Records provided Block Start

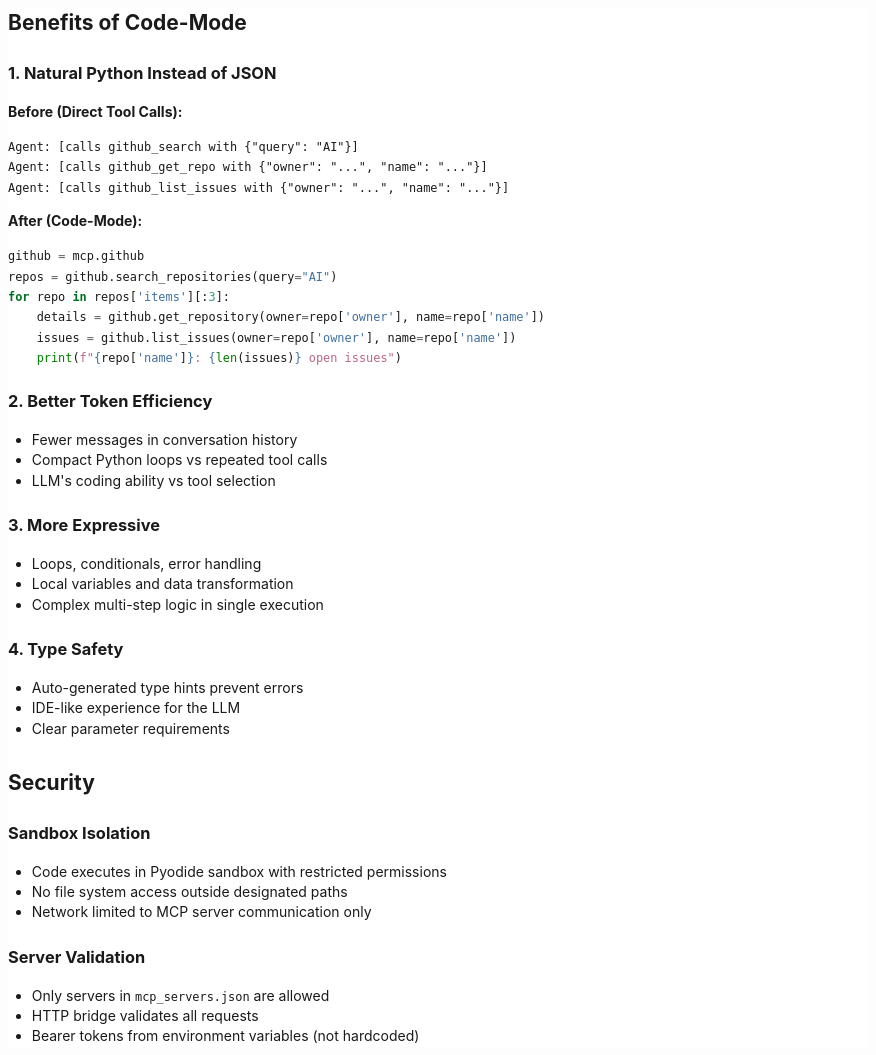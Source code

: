 ## Benefits of Code-Mode

### 1. Natural Python Instead of JSON

**Before (Direct Tool Calls):**
```
Agent: [calls github_search with {"query": "AI"}]
Agent: [calls github_get_repo with {"owner": "...", "name": "..."}]
Agent: [calls github_list_issues with {"owner": "...", "name": "..."}]
```

**After (Code-Mode):**
```python
github = mcp.github
repos = github.search_repositories(query="AI")
for repo in repos['items'][:3]:
    details = github.get_repository(owner=repo['owner'], name=repo['name'])
    issues = github.list_issues(owner=repo['owner'], name=repo['name'])
    print(f"{repo['name']}: {len(issues)} open issues")
```

### 2. Better Token Efficiency

- Fewer messages in conversation history
- Compact Python loops vs repeated tool calls
- LLM's coding ability vs tool selection

### 3. More Expressive

- Loops, conditionals, error handling
- Local variables and data transformation
- Complex multi-step logic in single execution

### 4. Type Safety

- Auto-generated type hints prevent errors
- IDE-like experience for the LLM
- Clear parameter requirements

## Security

### Sandbox Isolation

- Code executes in Pyodide sandbox with restricted permissions
- No file system access outside designated paths
- Network limited to MCP server communication only

### Server Validation

- Only servers in `mcp_servers.json` are allowed
- HTTP bridge validates all requests
- Bearer tokens from environment variables (not hardcoded)
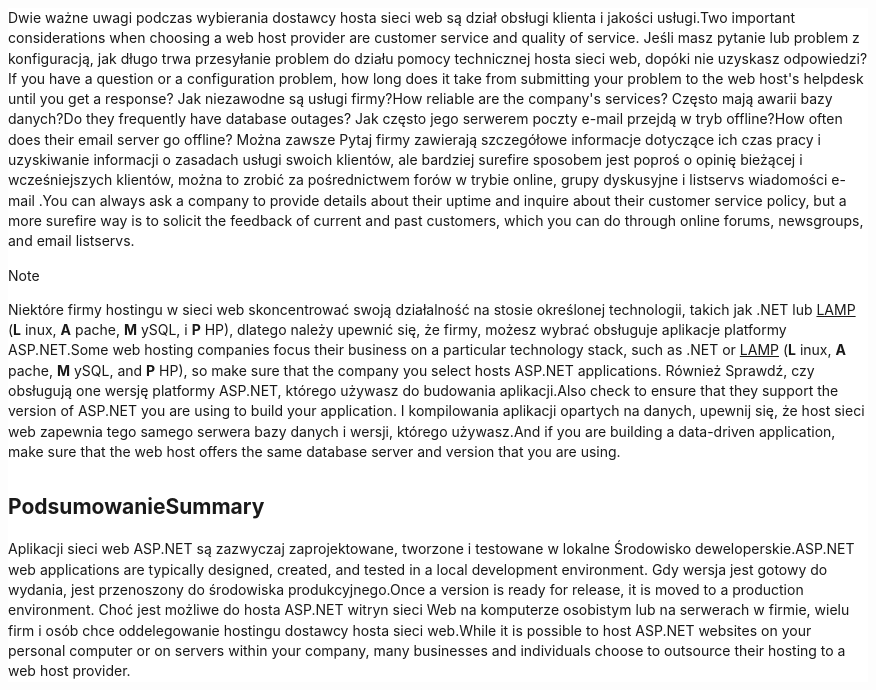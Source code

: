 <span data-ttu-id="90d6e-174">Dwie ważne uwagi podczas wybierania dostawcy hosta sieci web są dział obsługi klienta i jakości usługi.</span><span class="sxs-lookup"><span data-stu-id="90d6e-174">Two important considerations when choosing a web host provider are customer service and quality of service.</span></span> <span data-ttu-id="90d6e-175">Jeśli masz pytanie lub problem z konfiguracją, jak długo trwa przesyłanie problem do działu pomocy technicznej hosta sieci web, dopóki nie uzyskasz odpowiedzi?</span><span class="sxs-lookup"><span data-stu-id="90d6e-175">If you have a question or a configuration problem, how long does it take from submitting your problem to the web host's helpdesk until you get a response?</span></span> <span data-ttu-id="90d6e-176">Jak niezawodne są usługi firmy?</span><span class="sxs-lookup"><span data-stu-id="90d6e-176">How reliable are the company's services?</span></span> <span data-ttu-id="90d6e-177">Często mają awarii bazy danych?</span><span class="sxs-lookup"><span data-stu-id="90d6e-177">Do they frequently have database outages?</span></span> <span data-ttu-id="90d6e-178">Jak często jego serwerem poczty e-mail przejdą w tryb offline?</span><span class="sxs-lookup"><span data-stu-id="90d6e-178">How often does their email server go offline?</span></span> <span data-ttu-id="90d6e-179">Można zawsze Pytaj firmy zawierają szczegółowe informacje dotyczące ich czas pracy i uzyskiwanie informacji o zasadach usługi swoich klientów, ale bardziej surefire sposobem jest poproś o opinię bieżącej i wcześniejszych klientów, można to zrobić za pośrednictwem forów w trybie online, grupy dyskusyjne i listservs wiadomości e-mail .</span><span class="sxs-lookup"><span data-stu-id="90d6e-179">You can always ask a company to provide details about their uptime and inquire about their customer service policy, but a more surefire way is to solicit the feedback of current and past customers, which you can do through online forums, newsgroups, and email listservs.</span></span>

> [!NOTE]
> <span data-ttu-id="90d6e-180">Niektóre firmy hostingu w sieci web skoncentrować swoją działalność na stosie określonej technologii, takich jak .NET lub [LAMP](http://en.wikipedia.org/wiki/LAMP_stack) (**L** inux, **A** pache, **M** ySQL, i **P** HP), dlatego należy upewnić się, że firmy, możesz wybrać obsługuje aplikacje platformy ASP.NET.</span><span class="sxs-lookup"><span data-stu-id="90d6e-180">Some web hosting companies focus their business on a particular technology stack, such as .NET or [LAMP](http://en.wikipedia.org/wiki/LAMP_stack) (**L** inux, **A** pache, **M** ySQL, and **P** HP), so make sure that the company you select hosts ASP.NET applications.</span></span> <span data-ttu-id="90d6e-181">Również Sprawdź, czy obsługują one wersję platformy ASP.NET, którego używasz do budowania aplikacji.</span><span class="sxs-lookup"><span data-stu-id="90d6e-181">Also check to ensure that they support the version of ASP.NET you are using to build your application.</span></span> <span data-ttu-id="90d6e-182">I kompilowania aplikacji opartych na danych, upewnij się, że host sieci web zapewnia tego samego serwera bazy danych i wersji, którego używasz.</span><span class="sxs-lookup"><span data-stu-id="90d6e-182">And if you are building a data-driven application, make sure that the web host offers the same database server and version that you are using.</span></span>

## <a name="summary"></a><span data-ttu-id="90d6e-183">Podsumowanie</span><span class="sxs-lookup"><span data-stu-id="90d6e-183">Summary</span></span>

<span data-ttu-id="90d6e-184">Aplikacji sieci web ASP.NET są zazwyczaj zaprojektowane, tworzone i testowane w lokalne Środowisko deweloperskie.</span><span class="sxs-lookup"><span data-stu-id="90d6e-184">ASP.NET web applications are typically designed, created, and tested in a local development environment.</span></span> <span data-ttu-id="90d6e-185">Gdy wersja jest gotowy do wydania, jest przenoszony do środowiska produkcyjnego.</span><span class="sxs-lookup"><span data-stu-id="90d6e-185">Once a version is ready for release, it is moved to a production environment.</span></span> <span data-ttu-id="90d6e-186">Choć jest możliwe do hosta ASP.NET witryn sieci Web na komputerze osobistym lub na serwerach w firmie, wielu firm i osób chce oddelegowanie hostingu dostawcy hosta sieci web.</span><span class="sxs-lookup"><span data-stu-id="90d6e-186">While it is possible to host ASP.NET websites on your personal computer or on servers within your company, many businesses and individuals choose to outsource their hosting to a web host provider.</span></span>
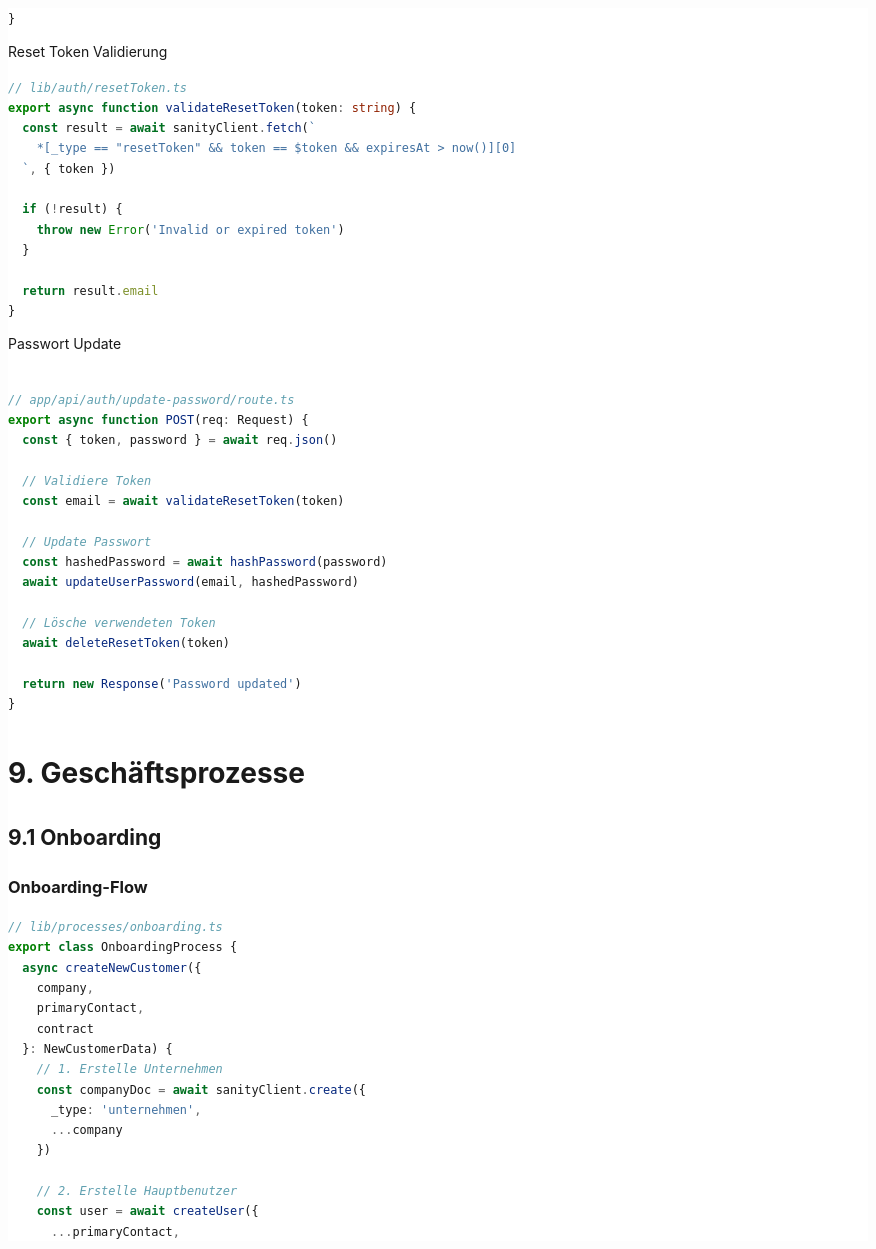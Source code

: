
 ```typescript
}
```

Reset Token Validierung
```typescript
// lib/auth/resetToken.ts
export async function validateResetToken(token: string) {
  const result = await sanityClient.fetch(`
    *[_type == "resetToken" && token == $token && expiresAt > now()][0]
  `, { token })
  
  if (!result) {
    throw new Error('Invalid or expired token')
  }
  
  return result.email
}
```

Passwort Update
```typescript

// app/api/auth/update-password/route.ts
export async function POST(req: Request) {
  const { token, password } = await req.json()
  
  // Validiere Token
  const email = await validateResetToken(token)
  
  // Update Passwort
  const hashedPassword = await hashPassword(password)
  await updateUserPassword(email, hashedPassword)
  
  // Lösche verwendeten Token
  await deleteResetToken(token)
  
  return new Response('Password updated')
}

```

# 9. Geschäftsprozesse

## 9.1 Onboarding

### Onboarding-Flow
```typescript
// lib/processes/onboarding.ts
export class OnboardingProcess {
  async createNewCustomer({
    company,
    primaryContact,
    contract
  }: NewCustomerData) {
    // 1. Erstelle Unternehmen
    const companyDoc = await sanityClient.create({
      _type: 'unternehmen',
      ...company
    })

    // 2. Erstelle Hauptbenutzer
    const user = await createUser({
      ...primaryContact,
```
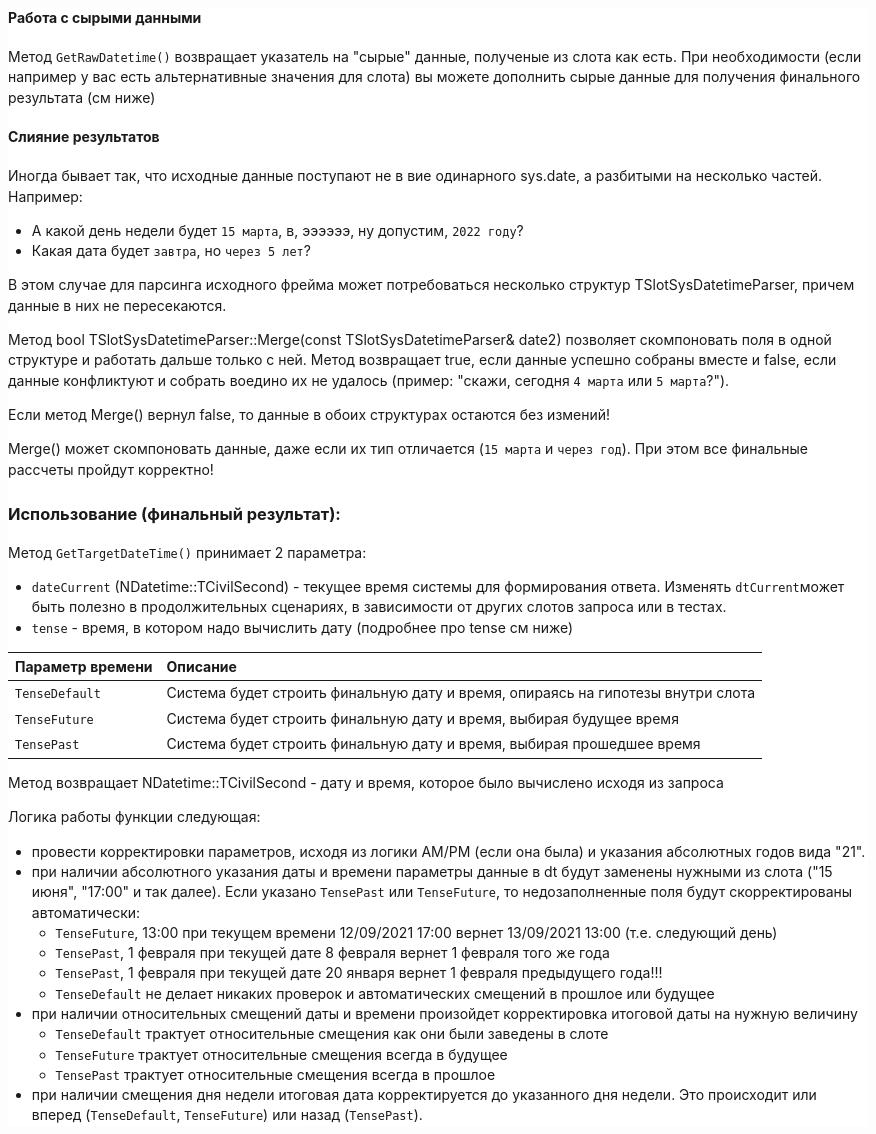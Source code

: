 #### Работа с сырыми данными

Метод `GetRawDatetime()` возвращает указатель на "сырые" данные, полученые из слота как есть. При необходимости (если например у вас есть альтернативные значения для слота) вы можете дополнить сырые данные для получения финального результата (см ниже)

#### Слияние результатов

Иногда бывает так, что исходные данные поступают не в вие одинарного sys.date, а разбитыми на несколько частей. Например:

* А какой день недели будет `15 марта`, в, ээээээ, ну допустим, `2022 году`?
* Какая дата будет `завтра`, но `через 5 лет`?

В этом случае для парсинга исходного фрейма может потребоваться несколько структур TSlotSysDatetimeParser, причем данные в них не пересекаются.

Метод bool TSlotSysDatetimeParser::Merge(const TSlotSysDatetimeParser& date2) позволяет скомпоновать поля в одной структуре и работать дальше только с ней. Метод возвращает true, если данные успешно собраны вместе и false, если данные конфликтуют и собрать воедино их не удалось (пример: "скажи, сегодня `4 марта` или `5 марта`?").

Если метод Merge() вернул false, то данные в обоих структурах остаются без измений!

Merge() может скомпоновать данные, даже если их тип отличается (`15 марта` и `через год`). При этом все финальные рассчеты пройдут корректно!


### Использование (финальный результат):

Метод `GetTargetDateTime()` принимает 2 параметра:
* `dateCurrent` (NDatetime::TCivilSecond) - текущее время системы для формирования ответа. Изменять `dtCurrent`может быть полезно в продолжительных сценариях, в зависимости от других слотов запроса или в тестах.
* `tense` - время, в котором надо вычислить дату (подробнее про tense см ниже)

| Параметр времени  | Описание                                                                        |
| ----------------- |:------------------------------------------------------------------------------- |
| `TenseDefault`    | Система будет строить финальную дату и время, опираясь на гипотезы внутри слота |
| `TenseFuture`     | Система будет строить финальную дату и время, выбирая будущее время             |
| `TensePast`       | Система будет строить финальную дату и время, выбирая прошедшее время           |

Метод возвращает NDatetime::TCivilSecond - дату и время, которое было вычислено исходя из запроса

Логика работы функции следующая:

* провести корректировки параметров, исходя из логики AM/PM (если она была) и указания абсолютных годов вида "21".
* при наличии абсолютного указания даты и времени параметры данные в dt будут заменены нужными из слота ("15 июня", "17:00" и так далее). Если указано `TensePast` или `TenseFuture`, то недозаполненные поля будут скорректированы автоматически:
  * `TenseFuture`, 13:00 при текущем времени 12/09/2021 17:00 вернет 13/09/2021 13:00 (т.е. следующий день)
  * `TensePast`, 1 февраля при текущей дате 8 февраля вернет 1 февраля того же года
  * `TensePast`, 1 февраля при текущей дате 20 января вернет 1 февраля предыдущего года!!!
  * `TenseDefault` не делает никаких проверок и автоматических смещений в прошлое или будущее
* при наличии относительных смещений даты и времени произойдет корректировка итоговой даты на нужную величину
  * `TenseDefault` трактует относительные смещения как они были заведены в слоте
  * `TenseFuture` трактует относительные смещения всегда в будущее
  * `TensePast` трактует относительные смещения всегда в прошлое
* при наличии смещения дня недели итоговая дата корректируется до указанного дня недели. Это происходит или вперед (`TenseDefault`, `TenseFuture`) или назад (`TensePast`).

Records provided Block End

Determine how many lines in the entries hold the string "трактует". Write only the number.

### [Solution below]
3